Common OVI Defenses
Have Your Constitutional Rights Been Violated
The first question on my agenda when I first speak with a client is whether their constitutional rights have been violated, especially their Fourth Amendment rights to be free from unreasonable searches and seizures. There are two main aspects to these Fourth Amendment rights. First, did the police officer have reasonable suspicion to stop my client’s vehicle and second, was there probable cause for the arrest. It is not infrequent that the reason for pulling my client over is either incorrect or inaccurate. For example, I have seen cases where the officer wrote in his report that he initiated the stop because my client’s license plate illumination was not working. I then examine the dash cam video and the light is working. This provides powerful argument that the traffic stop violated my client’s constitutional rights and therefore all the evidence gathered after the stop should be suppressed.

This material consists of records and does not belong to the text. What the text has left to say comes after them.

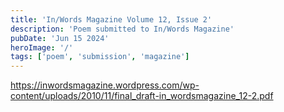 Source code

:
 ```yaml
---
title: 'In/Words Magazine Volume 12, Issue 2'
description: 'Poem submitted to In/Words Magazine'
pubDate: 'Jun 15 2024'
heroImage: '/'
tags: ['poem', 'submission', 'magazine']
---
```


https://inwordsmagazine.wordpress.com/wp-content/uploads/2010/11/final_draft-in_wordsmagazine_12-2.pdf
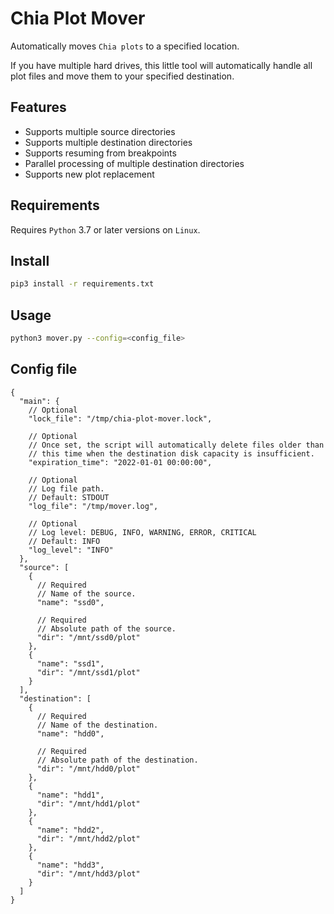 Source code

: # Chia Plot Mover

Automatically moves `Chia plots` to a specified location.

If you have multiple hard drives, this little tool will automatically handle all plot files and move them to your specified destination.

## Features

* Supports multiple source directories 
* Supports multiple destination directories 
* Supports resuming from breakpoints 
* Parallel processing of multiple destination directories 
* Supports new plot replacement

## Requirements

Requires `Python` 3.7 or later versions on `Linux`.

## Install

```bash
pip3 install -r requirements.txt
```

## Usage

```bash
python3 mover.py --config=<config_file>
```

## Config file

```json5
{
  "main": {
    // Optional
    "lock_file": "/tmp/chia-plot-mover.lock",
    
    // Optional
    // Once set, the script will automatically delete files older than
    // this time when the destination disk capacity is insufficient.
    "expiration_time": "2022-01-01 00:00:00",
    
    // Optional
    // Log file path.
    // Default: STDOUT
    "log_file": "/tmp/mover.log",
    
    // Optional
    // Log level: DEBUG, INFO, WARNING, ERROR, CRITICAL
    // Default: INFO
    "log_level": "INFO"
  },
  "source": [
    {
      // Required
      // Name of the source.
      "name": "ssd0",
      
      // Required
      // Absolute path of the source.
      "dir": "/mnt/ssd0/plot"
    },
    {
      "name": "ssd1",
      "dir": "/mnt/ssd1/plot"
    }
  ],
  "destination": [
    {
      // Required
      // Name of the destination.
      "name": "hdd0",
      
      // Required
      // Absolute path of the destination.
      "dir": "/mnt/hdd0/plot"
    },
    {
      "name": "hdd1",
      "dir": "/mnt/hdd1/plot"
    },
    {
      "name": "hdd2",
      "dir": "/mnt/hdd2/plot"
    },
    {
      "name": "hdd3",
      "dir": "/mnt/hdd3/plot"
    }
  ]
}
```

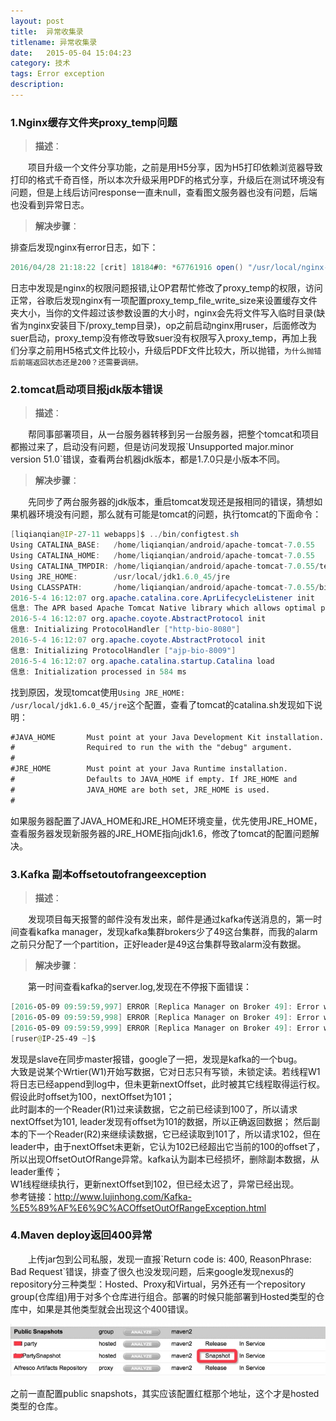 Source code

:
 ```yaml
---
layout: post
title:  异常收集录
titlename: 异常收集录
date:   2015-05-04 15:04:23 
category: 技术
tags: Error exception
description:
---
```

### 1.Nginx缓存文件夹proxy_temp问题

>**描述**：

<p style="text-indent: 2em">项目升级一个文件分享功能，之前是用H5分享，因为H5打印依赖浏览器导致打印的格式千奇百怪，所以本次升级采用PDF的格式分享，升级后在测试环境没有问题，但是上线后访问response一直未null，查看图文服务器也没有问题，后端也没看到异常日志。

>**解决步骤**：

排查后发现nginx有error日志，如下：

```java
2016/04/28 21:18:22 [crit] 18184#0: *67761916 open() "/usr/local/nginx-1.6.2/proxy_temp/3/33/0000494333" failed (13: Permission denied) while reading upstream, client: 202.85.216.162, server: static.zufangzi.com, request: "GET /GET/downloader/file/T233DE69AEE79451FAADC928AB73057C0.do HTTP/1.1", upstream: "http://*******:8080/GET/downloader/file/T233DE69AEE79451FAADC928AB73057C0.do",host:"static.******.com"
```
日志中发现是nginx的权限问题报错,让OP君帮忙修改了proxy_temp的权限，访问正常，谷歌后发现nginx有一项配置proxy_temp_file_write_size来设置缓存文件夹大小，当你的文件超过该参数设置的大小时，nginx会先将文件写入临时目录(缺省为nginx安装目下/proxy_temp目录)，op之前启动nginx用ruser，后面修改为suer启动，proxy_temp没有修改导致suer没有权限写入proxy_temp，再加上我们分享之前用H5格式文件比较小，升级后PDF文件比较大，所以抛错，`为什么抛错后前端返回状态还是200？还需要调研。`

### 2.tomcat启动项目报jdk版本错误

>**描述**：

<p style="text-indent: 2em">帮同事部署项目，从一台服务器转移到另一台服务器，把整个tomcat和项目都搬过来了，启动没有问题，但是访问发现报`Unsupported major.minor version 51.0`错误，查看两台机器jdk版本，都是1.7.0只是小版本不同。

>**解决步骤**：

<p style="text-indent: 2em">先同步了两台服务器的jdk版本，重启tomcat发现还是报相同的错误，猜想如果机器环境没有问题，那么就有可能是tomcat的问题，执行tomcat的下面命令：

```java
[liqianqian@IP-27-11 webapps]$ ../bin/configtest.sh 
Using CATALINA_BASE:   /home/liqianqian/android/apache-tomcat-7.0.55
Using CATALINA_HOME:   /home/liqianqian/android/apache-tomcat-7.0.55
Using CATALINA_TMPDIR: /home/liqianqian/android/apache-tomcat-7.0.55/temp
Using JRE_HOME:        /usr/local/jdk1.6.0_45/jre
Using CLASSPATH:       /home/liqianqian/android/apache-tomcat-7.0.55/bin/bootstrap.jar:/home/liqianqian/android/apache-tomcat-7.0.55/bin/tomcat-juli.jar
2016-5-4 16:12:07 org.apache.catalina.core.AprLifecycleListener init
信息: The APR based Apache Tomcat Native library which allows optimal performance in production environments was not found on the java.library.path: /usr/local/jdk1.6.0_45/jre/lib/amd64/server:/usr/local/jdk1.6.0_45/jre/lib/amd64:/usr/local/jdk1.6.0_45/jre/../lib/amd64:/usr/java/packages/lib/amd64:/usr/lib64:/lib64:/lib:/usr/lib
2016-5-4 16:12:07 org.apache.coyote.AbstractProtocol init
信息: Initializing ProtocolHandler ["http-bio-8080"]
2016-5-4 16:12:07 org.apache.coyote.AbstractProtocol init
信息: Initializing ProtocolHandler ["ajp-bio-8009"]
2016-5-4 16:12:07 org.apache.catalina.startup.Catalina load
信息: Initialization processed in 584 ms
```
找到原因，发现tomcat使用`Using JRE_HOME:        /usr/local/jdk1.6.0_45/jre`这个配置，查看了tomcat的catalina.sh发现如下说明：

```xml
#JAVA_HOME       Must point at your Java Development Kit installation.
#                Required to run the with the "debug" argument.
#
#JRE_HOME        Must point at your Java Runtime installation.
#                Defaults to JAVA_HOME if empty. If JRE_HOME and      
#                JAVA_HOME are both set, JRE_HOME is used.
#                   
```
如果服务器配置了JAVA\_HOME和JRE\_HOME环境变量，优先使用JRE\_HOME，查看服务器发现新服务器的JRE_HOME指向jdk1.6，修改了tomcat的配置问题解决。

### 3.Kafka 副本offsetoutofrangeexception

>**描述**：

<p style="text-indent: 2em">发现项目每天报警的邮件没有发出来，邮件是通过kafka传送消息的，第一时间查看kafka manager，发现kafka集群brokers少了49这台集群，而我的alarm之前只分配了一个partition，正好leader是49这台集群导致alarm没有数据。

>**解决步骤**：

<p style="text-indent: 2em">第一时间查看kafka的server.log,发现在不停报下面错误：

```powershell
[2016-05-09 09:59:59,997] ERROR [Replica Manager on Broker 49]: Error when processing fetch request for partition [dubbo_service,2] offset 1921401561 from consumer with correlation id 100013061. Possible cause: Request for offset 1921401561 but we only have log segments in the range 1925414437 to 1933531719. (kafka.server.ReplicaManager)
[2016-05-09 09:59:59,998] ERROR [Replica Manager on Broker 49]: Error when processing fetch request for partition [dubbo_service,2] offset 1921401561 from consumer with correlation id 100013062. Possible cause: Request for offset 1921401561 but we only have log segments in the range 1925414437 to 1933531719. (kafka.server.ReplicaManager)
[2016-05-09 09:59:59,999] ERROR [Replica Manager on Broker 49]: Error when processing fetch request for partition [dubbo_service,2] offset 1921401561 from consumer with correlation id 100013063. Possible cause: Request for offset 1921401561 but we only have log segments in the range 1925414437 to 1933531719. (kafka.server.ReplicaManager)
[ruser@IP-25-49 ~]$ 
```
发现是slave在同步master报错，google了一把，发现是kafka的一个bug。<br>
大致是说某个Wrtier(W1)开始写数据，它对日志只有写锁，未锁定读。若线程W1将日志已经append到log中，但未更新nextOffset，此时被其它线程取得运行权。假设此时offset为100，nextOffset为101；<br>
此时副本的一个Reader(R1)过来读数据，它之前已经读到100了，所以请求nextOffset为101, leader发现有offset为101的数据，所以正确返回数据；
然后副本的下一个Reader(R2)来继续读数据，它已经读取到101了，所以请求102，但在leader中，由于nextOffset未更新，它认为102已经超出它当前的100的offset了，所以出现OffsetOutOfRange异常。kafka认为副本已经损坏，删除副本数据，从leader重传；<br>
W1线程继续执行，更新nextOffset到102，但已经太迟了，异常已经出现。<br>
参考链接：http://www.lujinhong.com/Kafka-%E5%89%AF%E6%9C%ACOffsetOutOfRangeException.html


### 4.Maven deploy返回400异常

<p style="text-indent: 2em">上传jar包到公司私服，发现一直报`Return code is: 400, ReasonPhrase: Bad Request`错误，排查了很久也没发现问题，后来google发现nexus的repository分三种类型：Hosted、Proxy和Virtual，另外还有一个repository group(仓库组)用于对多个仓库进行组合。部署的时候只能部署到Hosted类型的仓库中，如果是其他类型就会出现这个400错误。

![Alt text](/public/img/technology/exception-1.png)

之前一直配置public snapshots，其实应该配置红框那个地址，这个才是hosted类型的仓库。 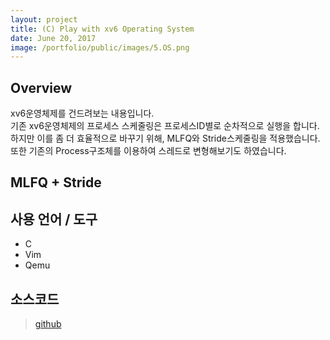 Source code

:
 ```yaml
---
layout: project
title: (C) Play with xv6 Operating System
date: June 20, 2017
image: /portfolio/public/images/5.OS.png
---
```

## Overview
xv6운영체제를 건드려보는 내용입니다. <br>
기존 xv6운영체제의 프로세스 스케줄링은 프로세스ID별로 순차적으로 실행을 합니다.<br>
하지만 이를 좀 더 효율적으로 바꾸기 위해, MLFQ와 Stride스케줄링을 적용했습니다.
또한 기존의 Process구조체를 이용하여 스레드로 변형해보기도 하였습니다.

## MLFQ + Stride





## 사용 언어 / 도구
* C
* Vim
* Qemu


## 소스코드
> [github](https://github.com/PBW99/HYU_3rd-1se/tree/master/OS) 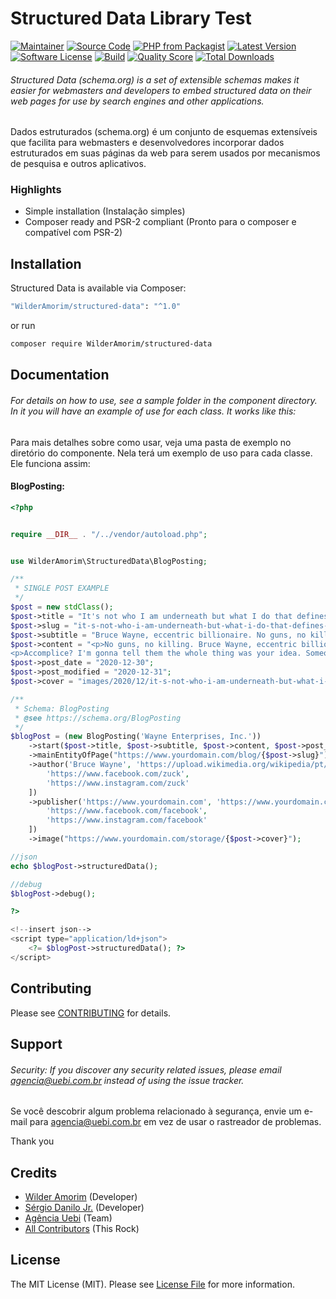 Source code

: # Structured Data Library Test

[![Maintainer](http://img.shields.io/badge/maintainer-@WilderAmorim-blue.svg?style=flat-square)](https://twitter.com/WilderAmorim)
[![Source Code](http://img.shields.io/badge/source-WilderAmorim/structured-data-blue.svg?style=flat-square)](https://github.com/WilderAmorim/structured-data)
[![PHP from Packagist](https://img.shields.io/packagist/php-v/WilderAmorim/structured-data.svg?style=flat-square)](https://packagist.org/packages/WilderAmorim/structured-data)
[![Latest Version](https://img.shields.io/github/release/WilderAmorim/structured-data.svg?style=flat-square)](https://github.com/WilderAmorim/structured-data/releases)
[![Software License](https://img.shields.io/badge/license-MIT-brightgreen.svg?style=flat-square)](LICENSE)
[![Build](https://img.shields.io/scrutinizer/build/g/WilderAmorim/structured-data.svg?style=flat-square)](https://scrutinizer-ci.com/g/WilderAmorim/structured-data)
[![Quality Score](https://img.shields.io/scrutinizer/g/WilderAmorim/structured-data.svg?style=flat-square)](https://scrutinizer-ci.com/g/WilderAmorim/structured-data)
[![Total Downloads](https://img.shields.io/packagist/dt/WilderAmorim/structured-data.svg?style=flat-square)](https://packagist.org/packages/cWilderAmorim/structured-data)

###### Structured Data (schema.org) is a set of extensible schemas makes it easier for webmasters and developers to embed  structured data on their web pages for use by search engines and other applications.

Dados estruturados (schema.org) é um conjunto de esquemas extensíveis que facilita para webmasters e desenvolvedores incorporar dados estruturados em suas páginas da web para serem usados por mecanismos de pesquisa e outros aplicativos.

### Highlights

- Simple installation (Instalação simples)
- Composer ready and PSR-2 compliant (Pronto para o composer e compatível com PSR-2)

## Installation

Structured Data is available via Composer:

```bash
"WilderAmorim/structured-data": "^1.0"
```

or run

```bash
composer require WilderAmorim/structured-data
```

## Documentation

###### For details on how to use, see a sample folder in the component directory. In it you will have an example of use for each class. It works like this:

Para mais detalhes sobre como usar, veja uma pasta de exemplo no diretório do componente. Nela terá um exemplo de uso para cada classe. Ele funciona assim:

#### BlogPosting:

```php
<?php


require __DIR__ . "/../vendor/autoload.php";


use WilderAmorim\StructuredData\BlogPosting;

/**
 * SINGLE POST EXAMPLE
 */
$post = new stdClass();
$post->title = "It's not who I am underneath but what I do that defines me.";
$post->slug = "it-s-not-who-i-am-underneath-but-what-i-do-that-defines-me";
$post->subtitle = "Bruce Wayne, eccentric billionaire. No guns, no killing. Swear to me! I'm Batman";
$post->content = "<p>No guns, no killing. Bruce Wayne, eccentric billionaire. Hero can be anyone. Even a man knowing something as simple and reassuring as putting a coat around a young boy shoulders to let him know the world hadn't ended.</p>
<p>Accomplice? I'm gonna tell them the whole thing was your idea. Someone like you. Someone who'll rattle the cages. I'll be standing where l belong. Between you and the peopIe of Gotham. It's not who I am underneath but what I do that defines me.</p>";
$post->post_date = "2020-12-30";
$post->post_modified = "2020-12-31";
$post->cover = "images/2020/12/it-s-not-who-i-am-underneath-but-what-i-do-that-defines-me.jpg";

/**
 * Schema: BlogPosting
 * @see https://schema.org/BlogPosting
 */
$blogPost = (new BlogPosting('Wayne Enterprises, Inc.'))
    ->start($post->title, $post->subtitle, $post->content, $post->post_date, $post->post_modified)
    ->mainEntityOfPage("https://www.yourdomain.com/blog/{$post->slug}")
    ->author('Bruce Wayne', 'https://upload.wikimedia.org/wikipedia/pt/4/46/Bruce_Wayne_06.jpg', [
        'https://www.facebook.com/zuck',
        'https://www.instagram.com/zuck'
    ])
    ->publisher('https://www.yourdomain.com', 'https://www.yourdomain.com/logo.png', [
        'https://www.facebook.com/facebook',
        'https://www.instagram.com/facebook'
    ])
    ->image("https://www.yourdomain.com/storage/{$post->cover}");

//json
echo $blogPost->structuredData();

//debug
$blogPost->debug();

?>

<!--insert json-->
<script type="application/ld+json">
    <?= $blogPost->structuredData(); ?>
</script>
```

## Contributing

Please see [CONTRIBUTING](https://github.com/WilderAmorim/structured-data/blob/master/CONTRIBUTING.md) for details.

## Support

###### Security: If you discover any security related issues, please email agencia@uebi.com.br instead of using the issue tracker.

Se você descobrir algum problema relacionado à segurança, envie um e-mail para agencia@uebi.com.br em vez de usar o rastreador de problemas.

Thank you

## Credits

- [Wilder Amorim](https://github.com/WilderAmorim) (Developer)
- [Sérgio Danilo Jr.](https://github.com/sergiodanilojr) (Developer)
- [Agência Uebi](https://www.uebi.com.br) (Team)
- [All Contributors](https://github.com/WilderAmorim/structured-data/contributors) (This Rock)

## License

The MIT License (MIT). Please see [License File](https://github.com/WilderAmorim/structured-data/blob/master/LICENSE) for more information. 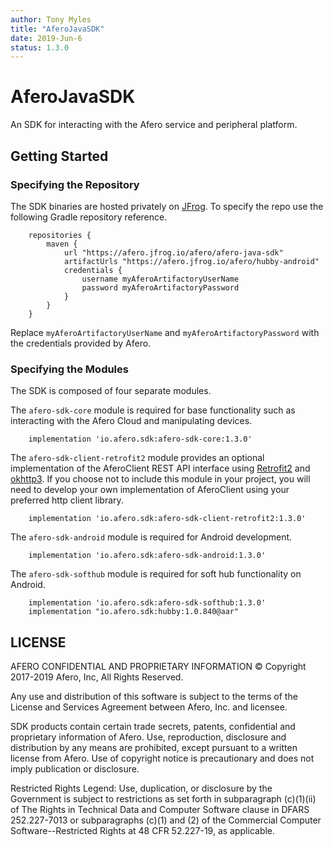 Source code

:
 ```yaml
---
author: Tony Myles
title: "AferoJavaSDK"
date: 2019-Jun-6
status: 1.3.0
---
```


# AferoJavaSDK

An SDK for interacting with the Afero service and peripheral platform.

## Getting Started
### Specifying the Repository

The SDK binaries are hosted privately on [JFrog](https://www.jfrog.com/artifactory/). To specify the repo use the following Gradle repository reference.

```Gradle
    repositories {
        maven {
            url "https://afero.jfrog.io/afero/afero-java-sdk"
            artifactUrls "https://afero.jfrog.io/afero/hubby-android"
            credentials {
                username myAferoArtifactoryUserName
                password myAferoArtifactoryPassword
            }
        }
    }
```

Replace `myAferoArtifactoryUserName` and `myAferoArtifactoryPassword` with the credentials provided by Afero.

### Specifying the Modules

The SDK is composed of four separate modules.

The `afero-sdk-core` module is required for base functionality such as interacting with the Afero Cloud and manipulating devices.
```Gradle
    implementation 'io.afero.sdk:afero-sdk-core:1.3.0'
```

The `afero-sdk-client-retrofit2` module provides an optional implementation of the AferoClient REST API interface using [Retrofit2](http://square.github.io/retrofit/) and [okhttp3](http://square.github.io/okhttp/). If you choose not to include this module in your project, you will need to develop your own implementation of AferoClient using your preferred http client library.

```Gradle
    implementation 'io.afero.sdk:afero-sdk-client-retrofit2:1.3.0'
```

The `afero-sdk-android` module is required for Android development.
```Gradle
    implementation 'io.afero.sdk:afero-sdk-android:1.3.0'
```

The `afero-sdk-softhub` module is required for soft hub functionality on Android.
```Gradle
    implementation 'io.afero.sdk:afero-sdk-softhub:1.3.0'
    implementation "io.afero.sdk:hubby:1.0.840@aar"
```

## LICENSE

  AFERO CONFIDENTIAL AND PROPRIETARY INFORMATION
  © Copyright 2017-2019 Afero, Inc, All Rights Reserved.

  Any use and distribution of this software is subject to the terms
  of the License and Services Agreement between Afero, Inc. and licensee.

  SDK products contain certain trade secrets, patents, confidential and
  proprietary information of Afero.  Use, reproduction, disclosure
  and distribution by any means are prohibited, except pursuant to
  a written license from Afero. Use of copyright notice is
  precautionary and does not imply publication or disclosure.

  Restricted Rights Legend:
  Use, duplication, or disclosure by the Government is subject to
  restrictions as set forth in subparagraph (c)(1)(ii) of The
  Rights in Technical Data and Computer Software clause in DFARS
  252.227-7013 or subparagraphs (c)(1) and (2) of the Commercial
  Computer Software--Restricted Rights at 48 CFR 52.227-19, as
  applicable.


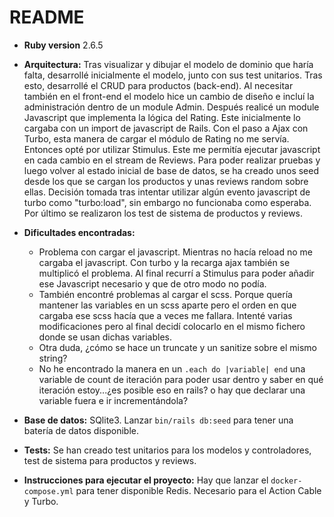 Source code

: # README



* **Ruby version**
  2.6.5
* **Arquitectura:** Tras visualizar y dibujar el modelo de dominio que haría falta, desarrollé inicialmente el modelo, junto con sus test unitarios.
Tras esto, desarrollé el CRUD para productos (back-end). Al necesitar también en el front-end el modelo hice un cambio de diseño e incluí la administración dentro de un module Admin.
Después realicé un module Javascript que implementa la lógica del Rating. Este inicialmente lo cargaba con un import de javascript de Rails.
Con el paso a Ajax con Turbo, esta manera de cargar el módulo de Rating no me servía. Entonces opté por utilizar Stimulus. Este me permitía ejecutar javascript en cada cambio en el stream de Reviews.
Para poder realizar pruebas y luego volver al estado inicial de base de datos, se ha creado unos seed desde los que se cargan los productos y unas reviews random sobre ellas.
Decisión tomada tras intentar utilizar algún evento javascript de turbo como "turbo:load", sin embargo no funcionaba como esperaba.
Por último se realizaron los test de sistema de productos y reviews.
* **Dificultades encontradas:** 
  * Problema con cargar el javascript. Mientras no hacía reload no me cargaba el javascript. Con turbo y la recarga ajax también se multiplicó el problema. Al final recurrí a Stimulus para poder añadir ese Javascript necesario y que de otro modo no podía.
  * También encontré problemas al cargar el scss. Porque quería mantener las variables en un scss aparte pero el orden en que cargaba ese scss hacía que a veces me fallara. Intenté varias modificaciones pero al final decidí colocarlo en el mismo fichero donde se usan dichas variables.
  * Otra duda, ¿cómo se hace un truncate y un sanitize sobre el mismo string?
  * No he encontrado la manera en un ```.each do |variable| end``` una variable de count de iteración para poder usar dentro y saber en qué iteración estoy...¿es posible eso en rails? o hay que declarar una variable fuera e ir incrementándola?

* **Base de datos:** SQlite3. Lanzar ```bin/rails db:seed``` para tener una batería de datos disponible.

* **Tests:** Se han creado test unitarios para los modelos y controladores, test de sistema para productos y reviews.

* **Instrucciones para ejecutar el proyecto:** Hay que lanzar el ````docker-compose.yml```` para tener disponible Redis. Necesario para el Action Cable y Turbo.

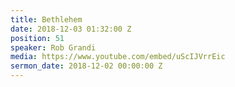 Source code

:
 ```yaml
---
title: Bethlehem
date: 2018-12-03 01:32:00 Z
position: 51
speaker: Rob Grandi
media: https://www.youtube.com/embed/uScIJVrrEic
sermon_date: 2018-12-02 00:00:00 Z
---
```


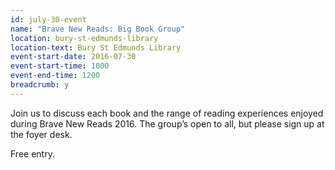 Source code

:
 ```yaml
---
id: july-30-event
name: "Brave New Reads: Big Book Group"
location: bury-st-edmunds-library
location-text: Bury St Edmunds Library
event-start-date: 2016-07-30
event-start-time: 1000
event-end-time: 1200
breadcrumb: y
---
```

Join us to discuss each book and the range of reading experiences enjoyed during Brave New Reads 2016. The group’s open to all, but please sign up at the foyer desk.

Free entry.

The second aspect is probable cause. Just because an officer observes a traffic violation and notices an odor of a alcohol does not give him probable cause for an arrest. In order for the officer to establish probable cause for the arrest, he will conduct field sobriety tests. These are standardized tests formulated by the National Highway Traffic Safety Association (NHTSA). The officer must substantially comply with the NHTSA guidelines when conducting these tests and often the officer fails to do so. The arresting officer’s failure to comply with these guidelines may give rise to the defense that there was no probable cause for the arrest. You can visit NHTSA’s web site at http://www.nhtsa.gov/Impaired. The following are links to videos that show how the field sobriety tests should be conducted.
It is also not uncommon that the officer’s reasons for arresting my client are inaccurate. For instance, the officer may note in his police report that my client’s speech was slurred and his or her eyes were bloodshot. However the booking room video and the mug shot sometimes show that such is not the case.Failure to Comply with the Department of Health Guidelines Relevant to Breathalyzer Machines
The breatlyzer machines used by police departments must be calibrated in accordance with the Department of Health Guidelines. Failure to substantially comply with these guidelines give grounds to the legal argument that the breathalyzer results should be suppressed.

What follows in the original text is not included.